*WHAT YOU ARE ASKED TO DO*. Go through the entries below and tally each line holding the string "following". Return the number only.

*** SOURCE INFORMATION ***

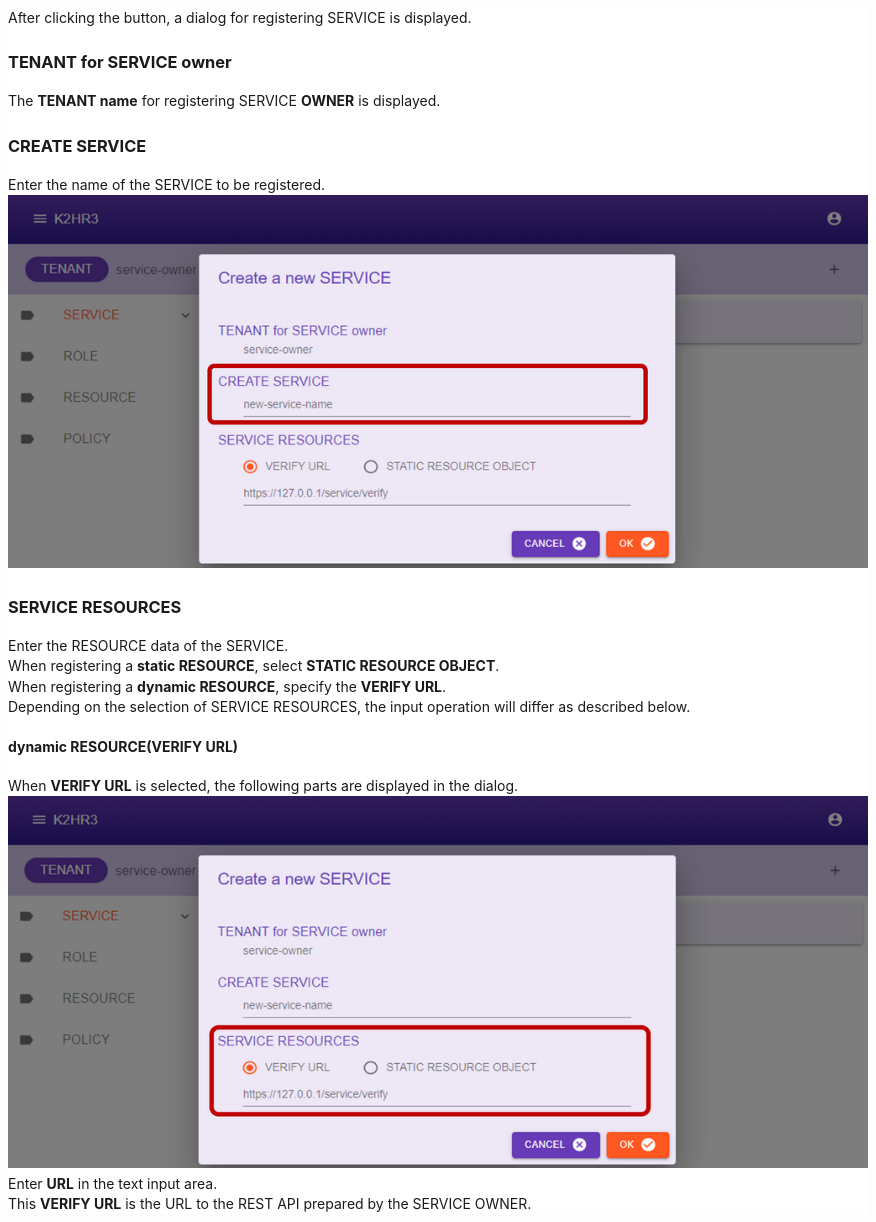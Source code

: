 After clicking the button, a dialog for registering SERVICE is displayed.  

### TENANT for SERVICE owner  
The **TENANT name** for registering SERVICE **OWNER** is displayed.

### CREATE SERVICE
Enter the name of the SERVICE to be registered.
![K2HR3 Usage Application - Input Service Name](images/usage_app_service_owner_add2.png)

### SERVICE RESOURCES  
Enter the RESOURCE data of the SERVICE.  
When registering a **static RESOURCE**, select **STATIC RESOURCE OBJECT**.  
When registering a **dynamic RESOURCE**, specify the **VERIFY URL**.  
Depending on the selection of SERVICE RESOURCES, the input operation will differ as described below.

#### dynamic RESOURCE(VERIFY URL)
When **VERIFY URL** is selected, the following parts are displayed in the dialog.  
![K2HR3 Usage Application - Input Verify Url](images/usage_app_service_owner_add_verify.png)  
Enter **URL** in the text input area.  
This **VERIFY URL** is the URL to the REST API prepared by the SERVICE OWNER.

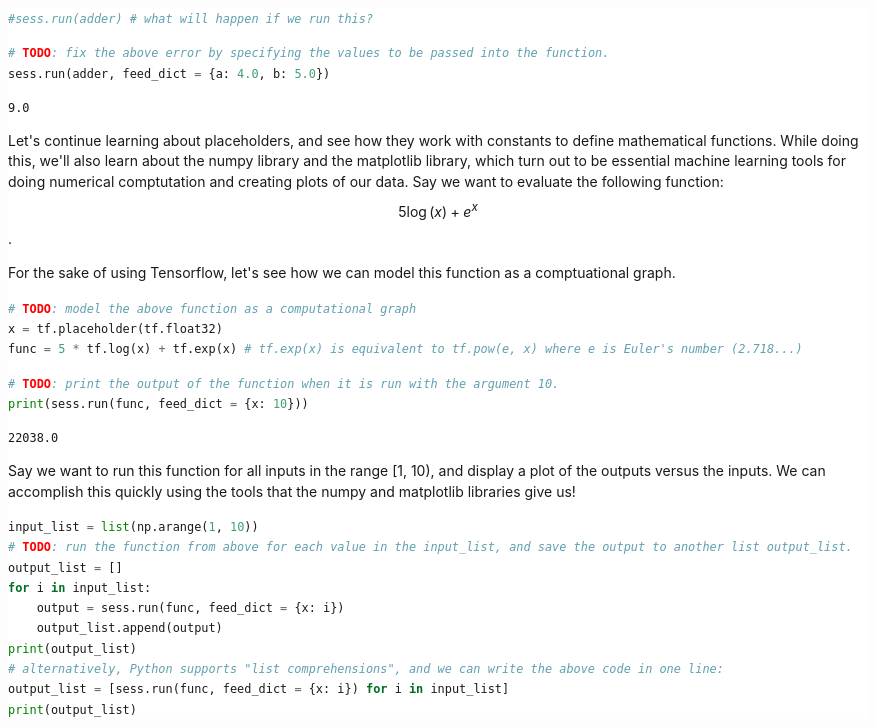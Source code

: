 
```python
#sess.run(adder) # what will happen if we run this?
```


```python
# TODO: fix the above error by specifying the values to be passed into the function.
sess.run(adder, feed_dict = {a: 4.0, b: 5.0})
```




    9.0



Let's continue learning about placeholders, and see how they work with constants to define mathematical functions. While doing this, we'll also learn about the numpy library and the matplotlib library, which turn out to be essential machine learning tools for doing numerical comptutation and creating plots of our data. Say we want to evaluate the following function: $$ 5 \log(x) + e^x $$. 

For the sake of using Tensorflow, let's see how we can model this function as a comptuational graph.


```python
# TODO: model the above function as a computational graph
x = tf.placeholder(tf.float32)
func = 5 * tf.log(x) + tf.exp(x) # tf.exp(x) is equivalent to tf.pow(e, x) where e is Euler's number (2.718...)
```


```python
# TODO: print the output of the function when it is run with the argument 10. 
print(sess.run(func, feed_dict = {x: 10}))
```

    22038.0


Say we want to run this function for all inputs in the range [1, 10), and display a plot of the outputs versus the inputs. We can accomplish this quickly using the tools that the numpy and matplotlib libraries give us!


```python
input_list = list(np.arange(1, 10))
# TODO: run the function from above for each value in the input_list, and save the output to another list output_list.
output_list = []
for i in input_list:
    output = sess.run(func, feed_dict = {x: i})
    output_list.append(output)
print(output_list)
# alternatively, Python supports "list comprehensions", and we can write the above code in one line:
output_list = [sess.run(func, feed_dict = {x: i}) for i in input_list]
print(output_list)


```
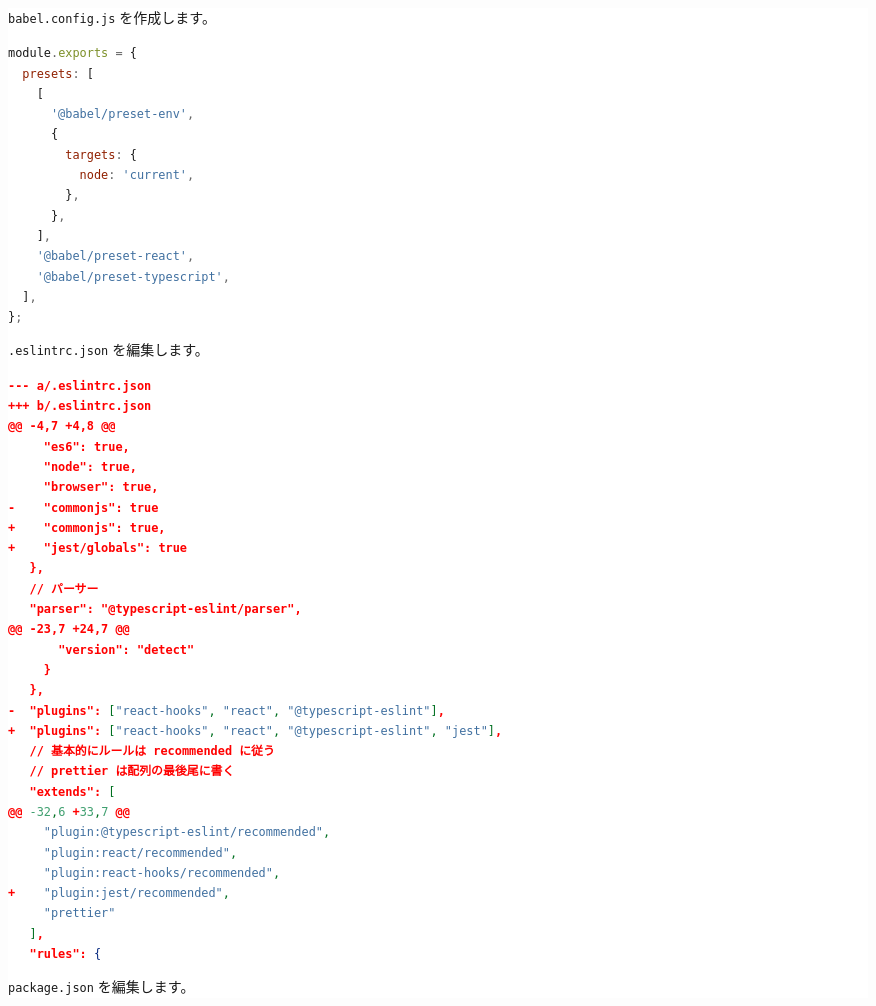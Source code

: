 `babel.config.js` を作成します。

```jsx
module.exports = {
  presets: [
    [
      '@babel/preset-env',
      {
        targets: {
          node: 'current',
        },
      },
    ],
    '@babel/preset-react',
    '@babel/preset-typescript',
  ],
};
```

`.eslintrc.json` を編集します。

```json
--- a/.eslintrc.json
+++ b/.eslintrc.json
@@ -4,7 +4,8 @@
     "es6": true,
     "node": true,
     "browser": true,
-    "commonjs": true
+    "commonjs": true,
+    "jest/globals": true
   },
   // パーサー
   "parser": "@typescript-eslint/parser",
@@ -23,7 +24,7 @@
       "version": "detect"
     }
   },
-  "plugins": ["react-hooks", "react", "@typescript-eslint"],
+  "plugins": ["react-hooks", "react", "@typescript-eslint", "jest"],
   // 基本的にルールは recommended に従う
   // prettier は配列の最後尾に書く
   "extends": [
@@ -32,6 +33,7 @@
     "plugin:@typescript-eslint/recommended",
     "plugin:react/recommended",
     "plugin:react-hooks/recommended",
+    "plugin:jest/recommended",
     "prettier"
   ],
   "rules": {
```

`package.json` を編集します。
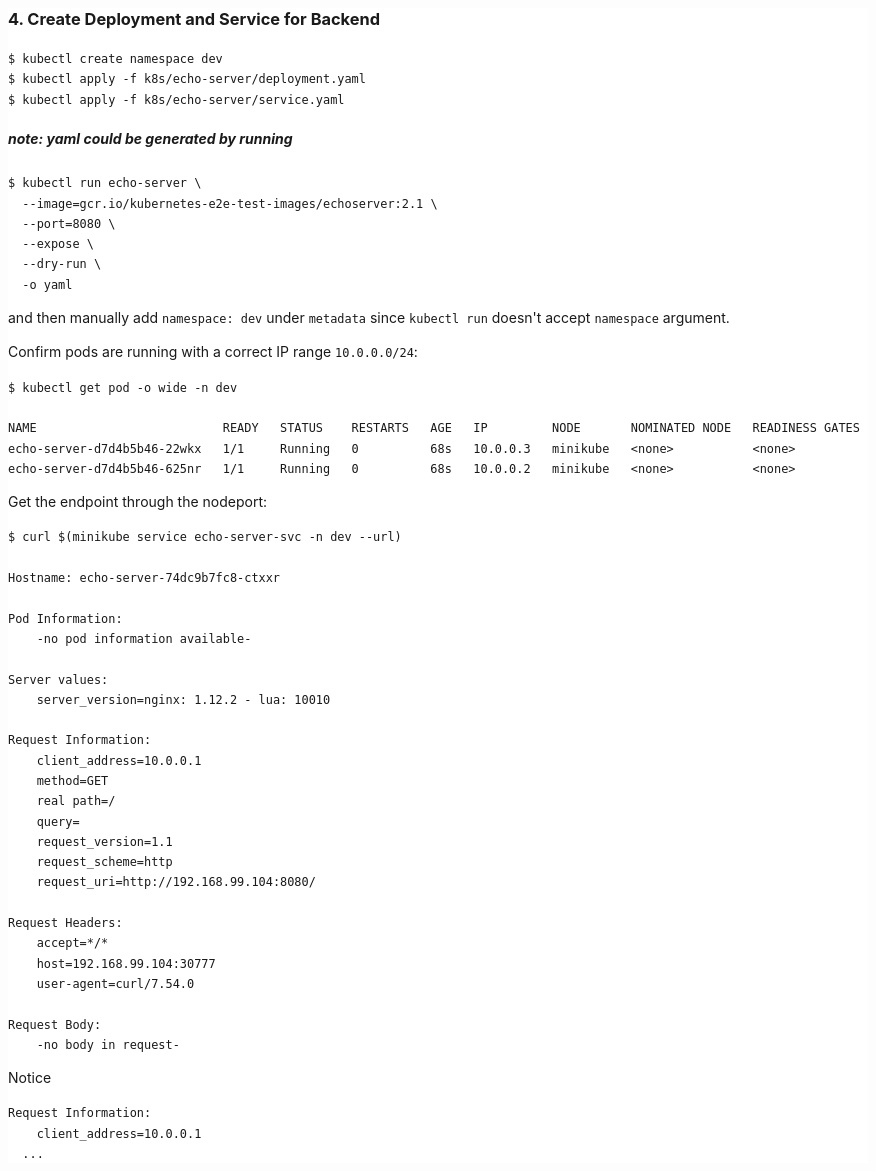 ### 4. Create Deployment and Service for Backend <a name="create_backend"></a>
```
$ kubectl create namespace dev
$ kubectl apply -f k8s/echo-server/deployment.yaml
$ kubectl apply -f k8s/echo-server/service.yaml
```
##### note: yaml could be generated by running
```
$ kubectl run echo-server \
  --image=gcr.io/kubernetes-e2e-test-images/echoserver:2.1 \
  --port=8080 \
  --expose \
  --dry-run \
  -o yaml
```
and then manually add `namespace: dev` under `metadata` since `kubectl run` doesn't accept `namespace` argument.

Confirm pods are running with a correct IP range `10.0.0.0/24`:
```
$ kubectl get pod -o wide -n dev

NAME                          READY   STATUS    RESTARTS   AGE   IP         NODE       NOMINATED NODE   READINESS GATES
echo-server-d7d4b5b46-22wkx   1/1     Running   0          68s   10.0.0.3   minikube   <none>           <none>
echo-server-d7d4b5b46-625nr   1/1     Running   0          68s   10.0.0.2   minikube   <none>           <none>
```

Get the endpoint through the nodeport:
```
$ curl $(minikube service echo-server-svc -n dev --url)

Hostname: echo-server-74dc9b7fc8-ctxxr

Pod Information:
	-no pod information available-

Server values:
	server_version=nginx: 1.12.2 - lua: 10010

Request Information:
	client_address=10.0.0.1
	method=GET
	real path=/
	query=
	request_version=1.1
	request_scheme=http
	request_uri=http://192.168.99.104:8080/

Request Headers:
	accept=*/*
	host=192.168.99.104:30777
	user-agent=curl/7.54.0

Request Body:
	-no body in request-
```
Notice
```
Request Information:
	client_address=10.0.0.1
  ...
```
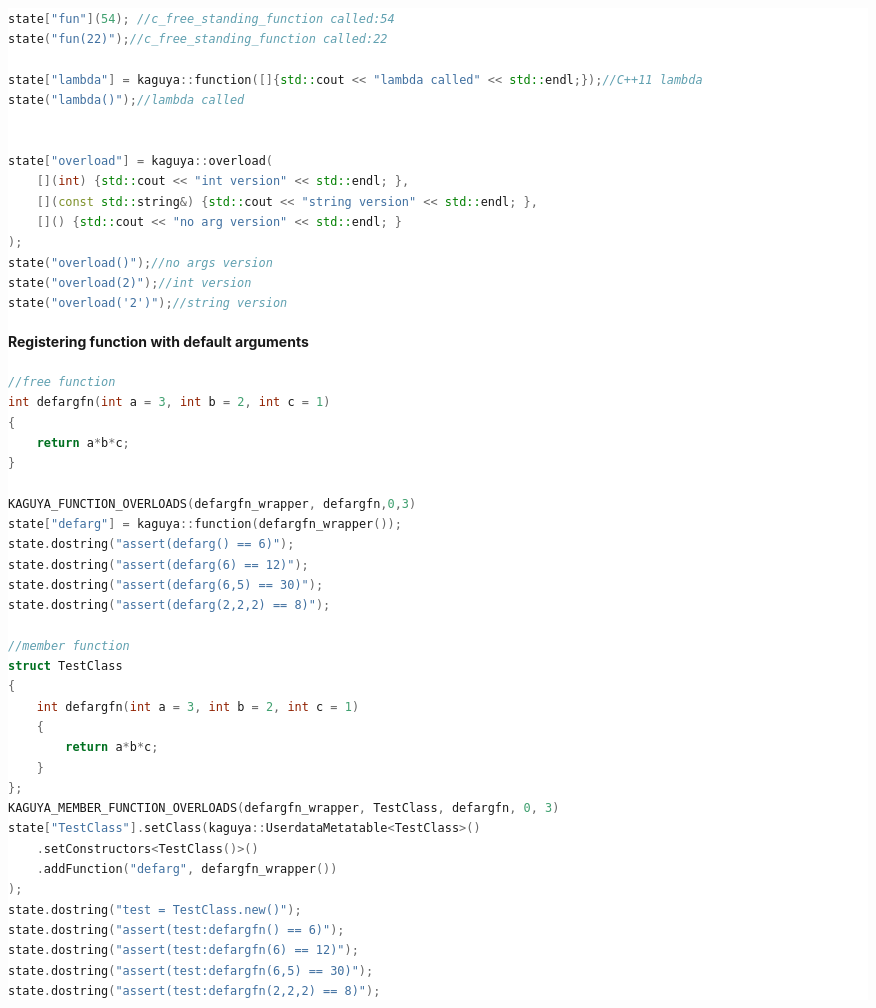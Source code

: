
 ```c++
state["fun"](54); //c_free_standing_function called:54
state("fun(22)");//c_free_standing_function called:22

state["lambda"] = kaguya::function([]{std::cout << "lambda called" << std::endl;});//C++11 lambda
state("lambda()");//lambda called


state["overload"] = kaguya::overload(
	[](int) {std::cout << "int version" << std::endl; },
	[](const std::string&) {std::cout << "string version" << std::endl; },
	[]() {std::cout << "no arg version" << std::endl; }
);
state("overload()");//no args version
state("overload(2)");//int version
state("overload('2')");//string version

```
#### Registering function with default arguments

```c++
//free function
int defargfn(int a = 3, int b = 2, int c = 1)
{
	return a*b*c;
}

KAGUYA_FUNCTION_OVERLOADS(defargfn_wrapper, defargfn,0,3)
state["defarg"] = kaguya::function(defargfn_wrapper());
state.dostring("assert(defarg() == 6)");
state.dostring("assert(defarg(6) == 12)");
state.dostring("assert(defarg(6,5) == 30)");
state.dostring("assert(defarg(2,2,2) == 8)");

//member function
struct TestClass
{
	int defargfn(int a = 3, int b = 2, int c = 1)
	{
		return a*b*c;
	}
};
KAGUYA_MEMBER_FUNCTION_OVERLOADS(defargfn_wrapper, TestClass, defargfn, 0, 3)
state["TestClass"].setClass(kaguya::UserdataMetatable<TestClass>()
	.setConstructors<TestClass()>()
	.addFunction("defarg", defargfn_wrapper())
);
state.dostring("test = TestClass.new()");
state.dostring("assert(test:defargfn() == 6)");
state.dostring("assert(test:defargfn(6) == 12)");
state.dostring("assert(test:defargfn(6,5) == 30)");
state.dostring("assert(test:defargfn(2,2,2) == 8)");
```
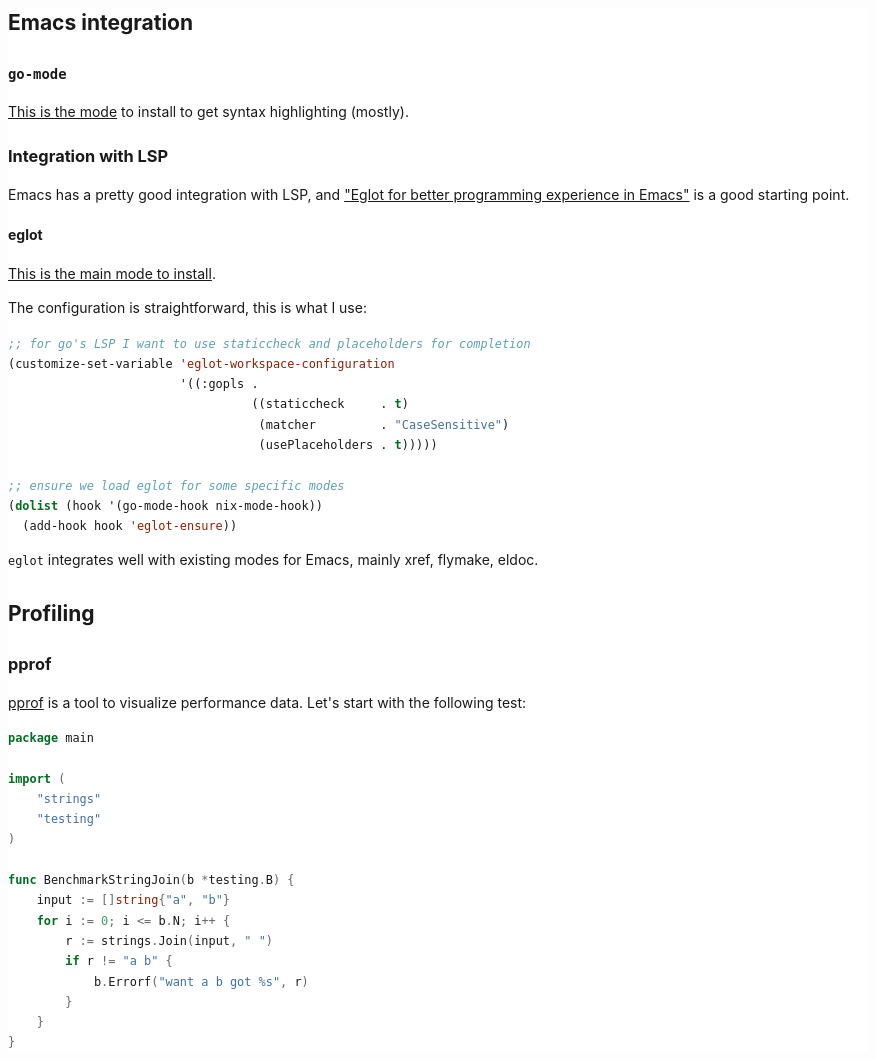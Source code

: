 ## Emacs integration

### `go-mode`

[This is the mode](https://github.com/dominikh/go-mode.el) to install to
get syntax highlighting (mostly).

### Integration with LSP

Emacs has a pretty good integration with LSP, and ["Eglot for better
programming experience in
Emacs"](https://whatacold.io/blog/2022-01-22-emacs-eglot-lsp/) is a good
starting point.

#### eglot

[This is the main mode to install](https://github.com/joaotavora/eglot).

The configuration is straightforward, this is what I use:

```lisp
;; for go's LSP I want to use staticcheck and placeholders for completion
(customize-set-variable 'eglot-workspace-configuration
                        '((:gopls .
                                  ((staticcheck     . t)
                                   (matcher         . "CaseSensitive")
                                   (usePlaceholders . t)))))

;; ensure we load eglot for some specific modes
(dolist (hook '(go-mode-hook nix-mode-hook))
  (add-hook hook 'eglot-ensure))
```

`eglot` integrates well with existing modes for Emacs, mainly xref,
flymake, eldoc.

## Profiling

### pprof

[pprof](https://github.com/google/pprof) is a tool to visualize
performance data. Let's start with the following test:

```go
package main

import (
    "strings"
    "testing"
)

func BenchmarkStringJoin(b *testing.B) {
    input := []string{"a", "b"}
    for i := 0; i <= b.N; i++ {
        r := strings.Join(input, " ")
        if r != "a b" {
            b.Errorf("want a b got %s", r)
        }
    }
}
```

*** End of SOURCE INFORMATION ***

*WRITTEN RESPONSE*. 3